As a child I did not really talk much- and by much, I mean not at all. While it seemed that every other child had already begun babbling their ABCs and stringing complex sentences along my parents were understandably anxious due to my delayed speech development, even though I was reaching physical milestones earlier or at least at the same pace as my peers. The doctor’s tried to reassure my distraught parents that they see this sort of thing was not entirely unusual for my age, and that even many famous individuals had been mute in childhood- including Albert. Why does everyone’s first example always come back to Albert Einstein? Even so, my parents remained mostly unconvinced. But like my doctors predicted within a short while I was able to talk like any other child except for the fact that most of the time when presented with social situations, especially at school or with peers, I developed something called selective mutism. Selective Mutism for me meant that I was incapable of speech in most social situations due to extreme social anxiety.

So, when I could not communicate with others, I found other ways to occupy my time. Most prominently reading, I loved reading more than almost anything. I would read five hours a day in second grade, I would skip recess so that I could sit inside the school library and read, and when the librarian would kick me out, I’d hide in my locker during recess with my superhero flashlight and my novel and I would read. I think the reason that I liked reading so much is because it allowed me to step inside someone else’s shoes and to see life from another totally unique perspective.

Fast forward to a year later, I am in third grade and we are assigned this interesting project in which students got to write their own short stories along with illustrations and then we would ‘publish’ them as a group in a collective class book.

I stared down at my mother across the table “But mom!” I lamented, “What do I even write about? Can’t you just tell me what to write?”

My mom smiled back at me and gave a warm chuckle, “It’s your story, you make the decisions.”

What I later came to find out is that she was exactly right. So, I turned in my story, which is still tucked away in my mother’s drawer to this day. And although it is undoubtedly the worse story I have ever written, even by third grade standards, it’s still my favorite. To me that story represents my realization that I am a master of my own story and that my voice is unique and deserves to be shared. Writing also gave me a way to communicate with others when my own voice failed me.

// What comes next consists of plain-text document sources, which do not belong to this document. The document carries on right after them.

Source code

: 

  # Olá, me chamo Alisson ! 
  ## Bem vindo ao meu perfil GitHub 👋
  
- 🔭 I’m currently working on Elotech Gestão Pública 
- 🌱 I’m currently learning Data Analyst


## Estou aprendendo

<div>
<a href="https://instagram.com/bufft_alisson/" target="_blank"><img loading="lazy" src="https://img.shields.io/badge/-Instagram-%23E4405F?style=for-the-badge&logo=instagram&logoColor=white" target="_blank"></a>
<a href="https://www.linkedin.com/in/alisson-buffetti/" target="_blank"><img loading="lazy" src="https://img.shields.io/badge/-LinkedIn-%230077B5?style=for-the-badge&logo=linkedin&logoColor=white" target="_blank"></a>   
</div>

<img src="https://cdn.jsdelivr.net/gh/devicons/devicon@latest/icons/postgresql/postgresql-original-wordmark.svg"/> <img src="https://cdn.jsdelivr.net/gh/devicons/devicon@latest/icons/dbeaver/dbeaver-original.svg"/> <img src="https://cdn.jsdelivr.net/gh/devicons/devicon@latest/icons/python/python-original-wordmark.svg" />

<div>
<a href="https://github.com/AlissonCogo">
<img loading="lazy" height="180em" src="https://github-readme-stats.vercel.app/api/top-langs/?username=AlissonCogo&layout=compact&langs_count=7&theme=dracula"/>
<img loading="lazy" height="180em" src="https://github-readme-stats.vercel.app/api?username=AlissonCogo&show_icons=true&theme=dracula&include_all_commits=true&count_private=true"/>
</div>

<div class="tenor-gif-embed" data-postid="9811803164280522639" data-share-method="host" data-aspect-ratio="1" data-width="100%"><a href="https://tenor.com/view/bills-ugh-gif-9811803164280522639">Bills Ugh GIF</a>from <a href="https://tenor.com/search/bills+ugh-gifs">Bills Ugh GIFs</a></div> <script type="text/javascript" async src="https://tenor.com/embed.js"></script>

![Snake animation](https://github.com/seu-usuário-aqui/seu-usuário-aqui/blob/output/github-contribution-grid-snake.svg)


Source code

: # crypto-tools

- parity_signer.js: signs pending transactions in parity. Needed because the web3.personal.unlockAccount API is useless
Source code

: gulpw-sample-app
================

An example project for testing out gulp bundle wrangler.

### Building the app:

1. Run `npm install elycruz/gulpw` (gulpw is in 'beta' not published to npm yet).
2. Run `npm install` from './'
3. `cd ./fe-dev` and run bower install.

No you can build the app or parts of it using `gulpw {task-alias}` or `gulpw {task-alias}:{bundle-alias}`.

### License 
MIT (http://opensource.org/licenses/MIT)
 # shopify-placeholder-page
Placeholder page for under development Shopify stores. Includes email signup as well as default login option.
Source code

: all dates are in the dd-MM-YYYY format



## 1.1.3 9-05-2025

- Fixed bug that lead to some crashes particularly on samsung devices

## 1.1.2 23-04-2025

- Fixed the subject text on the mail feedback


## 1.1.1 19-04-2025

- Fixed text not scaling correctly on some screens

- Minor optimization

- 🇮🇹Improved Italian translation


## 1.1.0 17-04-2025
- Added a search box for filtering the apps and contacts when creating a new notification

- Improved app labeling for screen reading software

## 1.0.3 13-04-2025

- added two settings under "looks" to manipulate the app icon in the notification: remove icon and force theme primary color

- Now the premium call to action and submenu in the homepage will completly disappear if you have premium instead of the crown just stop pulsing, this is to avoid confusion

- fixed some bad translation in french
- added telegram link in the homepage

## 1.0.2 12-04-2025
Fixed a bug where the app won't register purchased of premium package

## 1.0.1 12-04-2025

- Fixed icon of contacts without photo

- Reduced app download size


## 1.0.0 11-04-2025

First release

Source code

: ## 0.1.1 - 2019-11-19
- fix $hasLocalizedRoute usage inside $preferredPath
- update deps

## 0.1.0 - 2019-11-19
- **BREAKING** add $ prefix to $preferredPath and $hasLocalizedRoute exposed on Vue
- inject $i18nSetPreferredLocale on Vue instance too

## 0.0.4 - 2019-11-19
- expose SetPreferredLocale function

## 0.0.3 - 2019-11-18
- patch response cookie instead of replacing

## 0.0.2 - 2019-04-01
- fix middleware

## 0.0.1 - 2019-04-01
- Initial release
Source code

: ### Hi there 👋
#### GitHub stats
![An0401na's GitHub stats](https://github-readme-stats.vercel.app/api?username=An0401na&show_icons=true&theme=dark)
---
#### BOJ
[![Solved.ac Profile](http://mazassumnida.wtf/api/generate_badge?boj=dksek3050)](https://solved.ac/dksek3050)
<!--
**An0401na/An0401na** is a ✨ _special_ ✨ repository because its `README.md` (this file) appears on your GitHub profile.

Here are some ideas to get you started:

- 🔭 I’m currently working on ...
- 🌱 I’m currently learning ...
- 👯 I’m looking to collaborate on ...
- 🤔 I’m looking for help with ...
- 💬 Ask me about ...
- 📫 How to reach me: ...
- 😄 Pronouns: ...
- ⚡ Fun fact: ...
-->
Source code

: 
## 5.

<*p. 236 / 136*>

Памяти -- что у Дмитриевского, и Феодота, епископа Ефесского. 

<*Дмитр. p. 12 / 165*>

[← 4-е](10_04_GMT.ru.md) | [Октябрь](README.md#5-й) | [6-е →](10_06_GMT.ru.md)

Today, I can thankfully say that I have long overcome my speech impediments and much to my parents’ surprise I have become quite extroverted. However, writing continues to hold an incredibly special place in my heart. When I am feeling stressed, anxious, upset, happy, exuberant it is the first thing I turn to. When I am restless at night and my thoughts are whirling a million miles an hour, I take out my pen and paper and I write, and I write, and I write some more. Writing has helped me in so many ways which is why I am deeply passionate about helping other writers find their unique voice. Outside of the Poetics Lab I also work as an outreach coordinator, senior staff writer, and podcast host for the Michigan Gayly where we uplift voices from the LGBTQ+ community at the University of Michigan.